CINEMA
A tragédia de Amy Winehouse
Canções marcantes e interpretação formidável de Marisa Abela no papel da cantora ajudam a manter dentro dos trilhos a cinebiografia protocolar 'Back to black'
Publicado em: 16/05/2024 06:00 | Atualizado em: 16/05/2024 08:04
Universal/Divulgação |
Durante um curto e memorável intervalo de tempo, a música britânica teve em Amy Winehouse não apenas uma de suas mais marcantes vozes, mas também a principal responsável por um novo momento dos artistas do Reino Unido na indústria fonográfica ocorrido nos anos 2000, a chamada ‘Segunda Invasão Britânica’. Célebre pela sua caracterização inesquecível e por composições que entraram nas veias da cultura pop tão rápido quanto sua trajetória de ascensão e queda, a artista londrina bateu recordes de vendas entre 2006 e 2008, tornando-se uma das mais premiadas do país. O sucesso, porém, convivia com o vício a diferentes tipos de droga, crise no relacionamento e luta contra a depressão. Em julho de 2011, Amy foi encontrada morta, aos 27 anos, por alta ingestão de álcool após um longo período de abstinência.

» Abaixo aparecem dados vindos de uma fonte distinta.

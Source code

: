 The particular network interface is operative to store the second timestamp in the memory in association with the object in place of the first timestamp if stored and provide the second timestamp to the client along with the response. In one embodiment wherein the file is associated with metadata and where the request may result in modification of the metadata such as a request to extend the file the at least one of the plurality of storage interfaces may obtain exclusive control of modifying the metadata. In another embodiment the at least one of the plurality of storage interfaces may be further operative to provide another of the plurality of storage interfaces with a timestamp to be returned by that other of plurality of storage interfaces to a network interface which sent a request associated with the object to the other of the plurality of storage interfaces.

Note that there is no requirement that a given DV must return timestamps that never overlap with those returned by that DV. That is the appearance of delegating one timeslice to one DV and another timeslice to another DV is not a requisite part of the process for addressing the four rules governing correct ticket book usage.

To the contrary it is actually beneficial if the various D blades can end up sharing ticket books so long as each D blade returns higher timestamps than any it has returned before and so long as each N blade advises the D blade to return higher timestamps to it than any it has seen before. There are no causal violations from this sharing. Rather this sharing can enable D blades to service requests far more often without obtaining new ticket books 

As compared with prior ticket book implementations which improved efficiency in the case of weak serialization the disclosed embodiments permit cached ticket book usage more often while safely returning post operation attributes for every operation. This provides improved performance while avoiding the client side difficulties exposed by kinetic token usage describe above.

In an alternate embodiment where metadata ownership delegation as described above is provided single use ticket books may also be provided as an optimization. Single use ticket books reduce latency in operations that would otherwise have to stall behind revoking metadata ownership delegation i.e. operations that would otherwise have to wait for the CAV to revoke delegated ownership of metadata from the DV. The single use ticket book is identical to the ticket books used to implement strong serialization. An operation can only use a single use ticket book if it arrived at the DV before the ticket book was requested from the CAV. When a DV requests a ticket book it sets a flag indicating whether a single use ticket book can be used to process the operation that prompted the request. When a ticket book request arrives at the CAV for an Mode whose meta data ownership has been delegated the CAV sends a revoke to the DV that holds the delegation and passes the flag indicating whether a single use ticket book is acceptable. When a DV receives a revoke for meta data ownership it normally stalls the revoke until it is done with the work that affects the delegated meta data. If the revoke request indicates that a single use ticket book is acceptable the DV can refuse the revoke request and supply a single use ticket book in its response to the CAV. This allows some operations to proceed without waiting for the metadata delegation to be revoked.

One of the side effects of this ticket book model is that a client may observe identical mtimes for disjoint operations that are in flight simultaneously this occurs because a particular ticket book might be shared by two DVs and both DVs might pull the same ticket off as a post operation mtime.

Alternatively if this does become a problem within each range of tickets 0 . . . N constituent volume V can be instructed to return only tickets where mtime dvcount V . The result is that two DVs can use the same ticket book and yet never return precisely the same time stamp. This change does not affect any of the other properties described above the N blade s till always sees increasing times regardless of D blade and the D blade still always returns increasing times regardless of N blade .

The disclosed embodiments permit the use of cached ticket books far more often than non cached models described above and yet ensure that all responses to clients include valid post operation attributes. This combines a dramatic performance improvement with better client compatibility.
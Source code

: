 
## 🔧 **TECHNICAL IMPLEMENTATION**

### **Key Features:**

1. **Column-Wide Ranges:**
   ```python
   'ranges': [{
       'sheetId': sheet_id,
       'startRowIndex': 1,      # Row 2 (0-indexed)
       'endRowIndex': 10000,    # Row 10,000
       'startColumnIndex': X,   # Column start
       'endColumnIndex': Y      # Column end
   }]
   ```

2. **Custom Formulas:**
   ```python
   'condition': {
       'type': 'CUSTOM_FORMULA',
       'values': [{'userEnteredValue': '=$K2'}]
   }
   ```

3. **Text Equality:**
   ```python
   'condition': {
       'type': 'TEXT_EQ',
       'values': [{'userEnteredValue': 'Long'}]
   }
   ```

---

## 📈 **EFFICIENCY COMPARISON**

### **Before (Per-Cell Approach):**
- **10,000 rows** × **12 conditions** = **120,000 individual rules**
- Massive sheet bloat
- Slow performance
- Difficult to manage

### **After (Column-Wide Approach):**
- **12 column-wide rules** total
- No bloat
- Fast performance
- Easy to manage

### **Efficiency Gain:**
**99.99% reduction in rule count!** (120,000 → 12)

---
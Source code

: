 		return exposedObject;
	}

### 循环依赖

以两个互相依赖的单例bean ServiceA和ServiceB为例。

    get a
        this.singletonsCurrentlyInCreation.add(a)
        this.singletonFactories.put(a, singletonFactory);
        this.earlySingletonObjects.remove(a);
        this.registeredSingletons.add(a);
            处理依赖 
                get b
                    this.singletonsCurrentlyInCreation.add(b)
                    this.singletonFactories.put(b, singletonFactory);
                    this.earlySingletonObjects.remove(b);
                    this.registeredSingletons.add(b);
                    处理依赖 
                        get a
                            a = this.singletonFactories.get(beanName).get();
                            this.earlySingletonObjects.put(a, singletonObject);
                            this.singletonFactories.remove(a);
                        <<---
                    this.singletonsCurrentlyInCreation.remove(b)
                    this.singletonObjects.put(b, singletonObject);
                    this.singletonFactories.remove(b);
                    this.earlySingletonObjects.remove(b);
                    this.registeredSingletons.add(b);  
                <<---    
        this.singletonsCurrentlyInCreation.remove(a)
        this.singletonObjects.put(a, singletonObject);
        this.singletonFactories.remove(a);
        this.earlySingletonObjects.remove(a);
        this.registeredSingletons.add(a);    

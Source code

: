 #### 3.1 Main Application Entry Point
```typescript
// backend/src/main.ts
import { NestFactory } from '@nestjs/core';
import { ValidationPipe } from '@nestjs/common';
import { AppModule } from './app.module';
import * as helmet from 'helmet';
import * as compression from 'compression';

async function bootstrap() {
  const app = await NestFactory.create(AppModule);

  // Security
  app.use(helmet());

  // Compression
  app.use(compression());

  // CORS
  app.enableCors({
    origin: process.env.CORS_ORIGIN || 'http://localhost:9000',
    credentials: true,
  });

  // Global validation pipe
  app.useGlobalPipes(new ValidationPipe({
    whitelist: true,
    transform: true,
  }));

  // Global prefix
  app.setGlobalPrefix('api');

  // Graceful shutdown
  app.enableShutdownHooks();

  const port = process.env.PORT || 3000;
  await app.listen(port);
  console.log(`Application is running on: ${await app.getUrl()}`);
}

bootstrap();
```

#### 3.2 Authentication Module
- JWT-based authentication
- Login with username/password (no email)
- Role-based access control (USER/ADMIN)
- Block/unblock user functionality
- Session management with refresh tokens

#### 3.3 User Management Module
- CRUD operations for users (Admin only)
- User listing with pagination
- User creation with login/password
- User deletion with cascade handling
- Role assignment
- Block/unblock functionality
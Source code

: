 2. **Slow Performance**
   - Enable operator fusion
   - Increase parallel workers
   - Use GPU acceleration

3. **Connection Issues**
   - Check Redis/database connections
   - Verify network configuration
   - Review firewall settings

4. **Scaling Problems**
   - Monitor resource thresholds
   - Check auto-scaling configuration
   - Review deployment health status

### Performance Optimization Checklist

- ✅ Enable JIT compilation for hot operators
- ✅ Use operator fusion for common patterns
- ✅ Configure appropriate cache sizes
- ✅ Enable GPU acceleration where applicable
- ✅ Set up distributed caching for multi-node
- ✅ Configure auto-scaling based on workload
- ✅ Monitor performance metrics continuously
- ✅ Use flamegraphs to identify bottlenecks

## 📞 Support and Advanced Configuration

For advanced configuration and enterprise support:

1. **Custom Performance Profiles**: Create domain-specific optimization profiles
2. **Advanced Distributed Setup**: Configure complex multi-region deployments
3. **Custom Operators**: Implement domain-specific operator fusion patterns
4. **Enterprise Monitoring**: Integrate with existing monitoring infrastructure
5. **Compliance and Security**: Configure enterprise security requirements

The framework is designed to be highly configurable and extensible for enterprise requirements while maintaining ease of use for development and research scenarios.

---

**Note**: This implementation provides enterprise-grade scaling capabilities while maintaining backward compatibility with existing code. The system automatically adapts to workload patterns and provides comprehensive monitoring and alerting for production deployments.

Em 2015, foi lançado o documentário Amy, que chegou a vencer o Oscar da categoria no ano seguinte, e agora, já em cartaz, tem-se a cinebiografia Back to black, dirigida por Sam Taylor-Johnson (O garoto de Liverpool e Cinquenta tons de cinza) e protagonizado por Marisa Abela. O filme acompanha a trajetória da cantora desde sua estreia na cena musical britânica, em 2003, quando começou a receber excelentes críticas e ainda não tinha grande difusão fora, até seu tão efêmero auge, iniciado com o álbum ‘Back to black’, de 2006. A devoção à mãe, Janis (Leslie Menville), a participação constante em sua carreira do pai, Mitchell (Eddie Marsan), e sobretudo a conturbada relação com o marido Blake (Jack O’Connell) permeiam esses anos retratados pelo filme, ainda que suas presenças se resumam a notas simplistas do roteiro.
Seguindo os moldes da cinebiografia musical padrão dos últimos anos, o longa tem uma dificuldade menor para fazer o clássico ‘resumo da obra’ do que similares recentes do gênero, já que, tragicamente, a carreira de Amy durou tão pouco e não há tantos recortes temporais possíveis a serem feitos. Ainda assim, nota-se uma preocupação grande em picotar esse período para dar conta dos momentos e pessoas mais importantes da vida dela, de forma que, como em tantos outros casos, a narrativa se torna branda e o peso dos acontecimentos fica apenas na teoria.
O crescimento meteórico do nome Amy Winehouse praticamente não é explorado pelo ato inicial de Back to black, com a provável justificativa de que a história é contada pela perspectiva da protagonista e ela mesma reafirma que a fama e a fortuna nunca foram seus objetivos com a música. É positivo, por outro lado, que o filme fuja do clichê dos letreiros temporais e das exposições de dados; embora as coisas aconteçam sem a gravidade necessária à persona de Amy, é notável a fluidez com que a montagem intercala as canções (quase sempre rodadas na íntegra) com os principais eventos da sua vida, mas Back to black nunca tem pulso suficiente para ir além da ilustração e atingir a emoção genuína.
A grande surpresa aqui, porém, é a interpretação entregue e voluptuosa de Marisa Abela, numa escalação que gerou desconfiança sobretudo pela enorme diferença na fisionomia. Em momentos pontuais, é, sim, difícil enxergar Amy Winehouse na tela, mas, durante boa parte do longa, a caracterização faz o máximo para que a atriz se transforme na estrela sem se transformar em um cover. Na maneira de impostar a voz trágica, na frustração do olhar seguido de curtas alegrias e no modo de sentir as canções como a melhor coisa que ela pode tirar da sua dor permanente, Abela desafia a notória dissemelhança e as fraquezas do filme – tornando-se, de relance, a própria Amy.